(Stored entries)

:::

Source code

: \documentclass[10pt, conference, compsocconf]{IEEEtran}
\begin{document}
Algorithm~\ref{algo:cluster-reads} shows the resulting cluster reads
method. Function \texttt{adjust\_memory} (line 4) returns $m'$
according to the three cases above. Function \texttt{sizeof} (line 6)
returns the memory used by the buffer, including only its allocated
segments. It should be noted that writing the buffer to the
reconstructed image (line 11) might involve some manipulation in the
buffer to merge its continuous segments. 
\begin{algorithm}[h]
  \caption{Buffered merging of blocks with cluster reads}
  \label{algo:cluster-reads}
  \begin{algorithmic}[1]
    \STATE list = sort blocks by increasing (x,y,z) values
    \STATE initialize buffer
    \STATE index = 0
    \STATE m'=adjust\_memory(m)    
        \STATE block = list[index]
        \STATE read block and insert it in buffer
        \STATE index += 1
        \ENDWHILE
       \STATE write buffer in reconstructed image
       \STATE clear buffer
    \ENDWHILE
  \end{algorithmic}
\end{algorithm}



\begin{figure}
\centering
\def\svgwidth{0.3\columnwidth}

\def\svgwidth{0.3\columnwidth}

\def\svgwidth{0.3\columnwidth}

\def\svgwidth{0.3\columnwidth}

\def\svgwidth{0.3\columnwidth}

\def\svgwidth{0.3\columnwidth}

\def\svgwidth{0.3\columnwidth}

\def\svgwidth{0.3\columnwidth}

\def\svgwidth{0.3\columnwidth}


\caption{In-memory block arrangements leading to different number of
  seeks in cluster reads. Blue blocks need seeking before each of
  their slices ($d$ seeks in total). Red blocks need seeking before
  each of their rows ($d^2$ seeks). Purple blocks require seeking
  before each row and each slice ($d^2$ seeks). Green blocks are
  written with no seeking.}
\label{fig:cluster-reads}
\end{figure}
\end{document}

:::

◆ Task item ◆
Return the records in full. Omit nothing.

◆ Task output ◆
Source code

: \documentclass[10pt, conference, compsocconf]{IEEEtran}
\begin{document}
Algorithm~\ref{algo:cluster-reads} shows the resulting cluster reads
method. Function \texttt{adjust\_memory} (line 4) returns $m'$
according to the three cases above. Function \texttt{sizeof} (line 6)
returns the memory used by the buffer, including only its allocated
segments. It should be noted that writing the buffer to the
reconstructed image (line 11) might involve some manipulation in the
buffer to merge its continuous segments. 
\begin{algorithm}[h]
  \caption{Buffered merging of blocks with cluster reads}
  \label{algo:cluster-reads}
  \begin{algorithmic}[1]
    \STATE list = sort blocks by increasing (x,y,z) values
    \STATE initialize buffer
    \STATE index = 0
    \STATE m'=adjust\_memory(m)    
        \STATE block = list[index]
        \STATE read block and insert it in buffer
        \STATE index += 1
        \ENDWHILE
       \STATE write buffer in reconstructed image
       \STATE clear buffer
    \ENDWHILE
  \end{algorithmic}
\end{algorithm}



\begin{figure}
\centering
\def\svgwidth{0.3\columnwidth}

\def\svgwidth{0.3\columnwidth}

\def\svgwidth{0.3\columnwidth}

\def\svgwidth{0.3\columnwidth}

\def\svgwidth{0.3\columnwidth}

\def\svgwidth{0.3\columnwidth}

\def\svgwidth{0.3\columnwidth}

\def\svgwidth{0.3\columnwidth}

\def\svgwidth{0.3\columnwidth}


\caption{In-memory block arrangements leading to different number of
  seeks in cluster reads. Blue blocks need seeking before each of
  their slices ($d$ seeks in total). Red blocks need seeking before
  each of their rows ($d^2$ seeks). Purple blocks require seeking
  before each row and each slice ($d^2$ seeks). Green blocks are
  written with no seeking.}
\label{fig:cluster-reads}
\end{figure}
\end{document}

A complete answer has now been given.